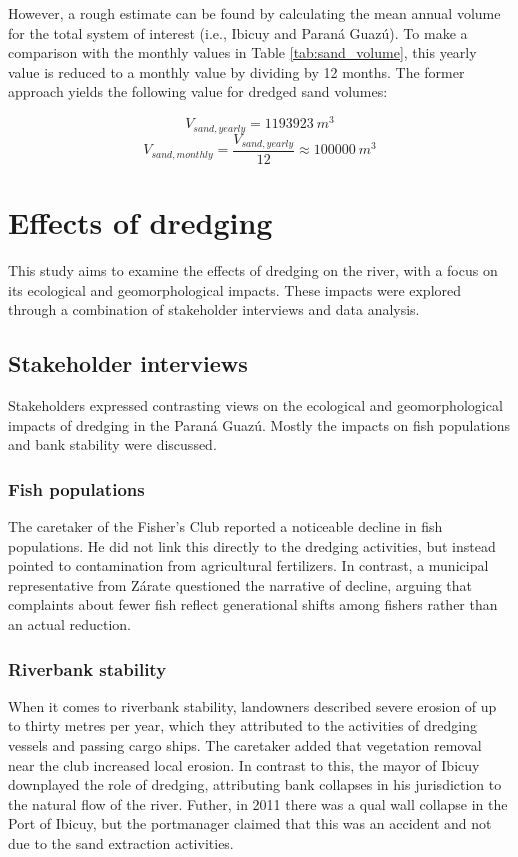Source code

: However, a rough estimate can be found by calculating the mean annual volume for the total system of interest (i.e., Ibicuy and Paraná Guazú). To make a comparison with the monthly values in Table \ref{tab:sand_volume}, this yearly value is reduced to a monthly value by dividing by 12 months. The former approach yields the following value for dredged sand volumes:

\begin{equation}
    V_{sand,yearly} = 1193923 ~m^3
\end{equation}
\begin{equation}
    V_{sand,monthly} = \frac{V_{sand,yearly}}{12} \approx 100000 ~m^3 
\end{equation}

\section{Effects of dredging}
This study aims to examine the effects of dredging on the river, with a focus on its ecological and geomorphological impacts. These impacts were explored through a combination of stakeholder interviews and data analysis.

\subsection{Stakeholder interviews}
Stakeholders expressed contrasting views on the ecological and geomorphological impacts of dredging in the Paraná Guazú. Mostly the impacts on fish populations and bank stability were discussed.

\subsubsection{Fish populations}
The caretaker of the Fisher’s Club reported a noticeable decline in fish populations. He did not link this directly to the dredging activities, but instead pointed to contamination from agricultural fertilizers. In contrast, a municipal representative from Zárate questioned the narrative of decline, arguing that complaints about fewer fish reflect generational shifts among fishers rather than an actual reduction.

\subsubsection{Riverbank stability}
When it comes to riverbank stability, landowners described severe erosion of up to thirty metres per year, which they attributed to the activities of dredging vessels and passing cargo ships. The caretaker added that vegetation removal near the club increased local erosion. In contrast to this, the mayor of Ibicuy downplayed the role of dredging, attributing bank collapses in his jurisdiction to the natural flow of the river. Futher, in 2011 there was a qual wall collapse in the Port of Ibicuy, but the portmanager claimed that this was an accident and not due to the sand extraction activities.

* * *

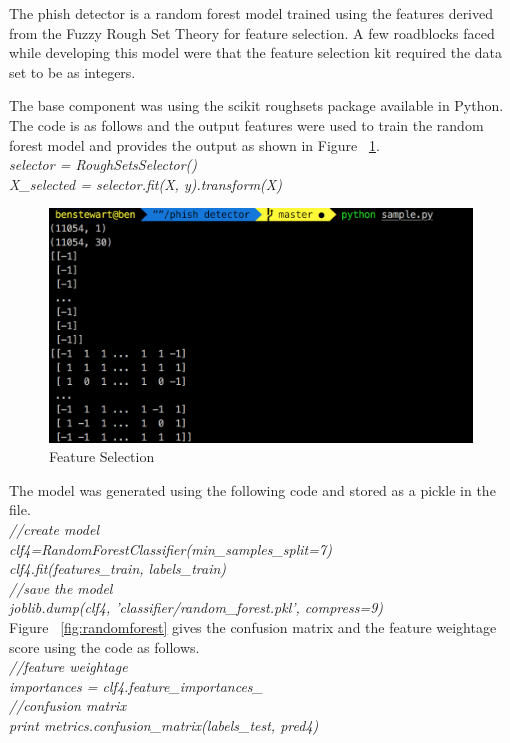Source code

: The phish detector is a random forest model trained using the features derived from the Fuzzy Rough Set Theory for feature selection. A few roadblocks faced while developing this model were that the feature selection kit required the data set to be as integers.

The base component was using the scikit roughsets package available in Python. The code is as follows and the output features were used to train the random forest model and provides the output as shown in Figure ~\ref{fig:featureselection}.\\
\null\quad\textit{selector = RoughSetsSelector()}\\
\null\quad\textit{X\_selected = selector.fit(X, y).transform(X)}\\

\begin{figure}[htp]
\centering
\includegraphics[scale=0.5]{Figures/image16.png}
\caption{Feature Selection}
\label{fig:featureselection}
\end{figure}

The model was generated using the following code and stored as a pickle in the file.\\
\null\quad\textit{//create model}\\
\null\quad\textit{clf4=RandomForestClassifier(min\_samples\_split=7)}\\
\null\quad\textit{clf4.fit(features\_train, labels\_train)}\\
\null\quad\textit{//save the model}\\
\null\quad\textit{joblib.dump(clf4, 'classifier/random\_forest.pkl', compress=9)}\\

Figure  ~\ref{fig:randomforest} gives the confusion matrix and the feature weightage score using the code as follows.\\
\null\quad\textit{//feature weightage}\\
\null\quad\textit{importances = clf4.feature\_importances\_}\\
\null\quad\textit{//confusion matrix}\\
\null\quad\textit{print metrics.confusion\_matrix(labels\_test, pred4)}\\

* * *

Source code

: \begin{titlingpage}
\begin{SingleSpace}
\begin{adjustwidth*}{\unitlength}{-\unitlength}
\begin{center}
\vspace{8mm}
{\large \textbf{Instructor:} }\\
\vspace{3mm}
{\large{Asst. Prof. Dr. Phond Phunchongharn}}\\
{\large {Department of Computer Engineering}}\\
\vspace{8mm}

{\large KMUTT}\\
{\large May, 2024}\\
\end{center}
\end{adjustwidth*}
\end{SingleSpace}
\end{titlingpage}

WHAT THIS TASK INVOLVES: Your answer should be each line from the preceding material in which the word "weightage" occurs.

ANSWER FOR THIS EXERCISE:
Figure  ~\ref{fig:randomforest} gives the confusion matrix and the feature weightage score using the code as follows.\\
\null\quad\textit{//feature weightage}\\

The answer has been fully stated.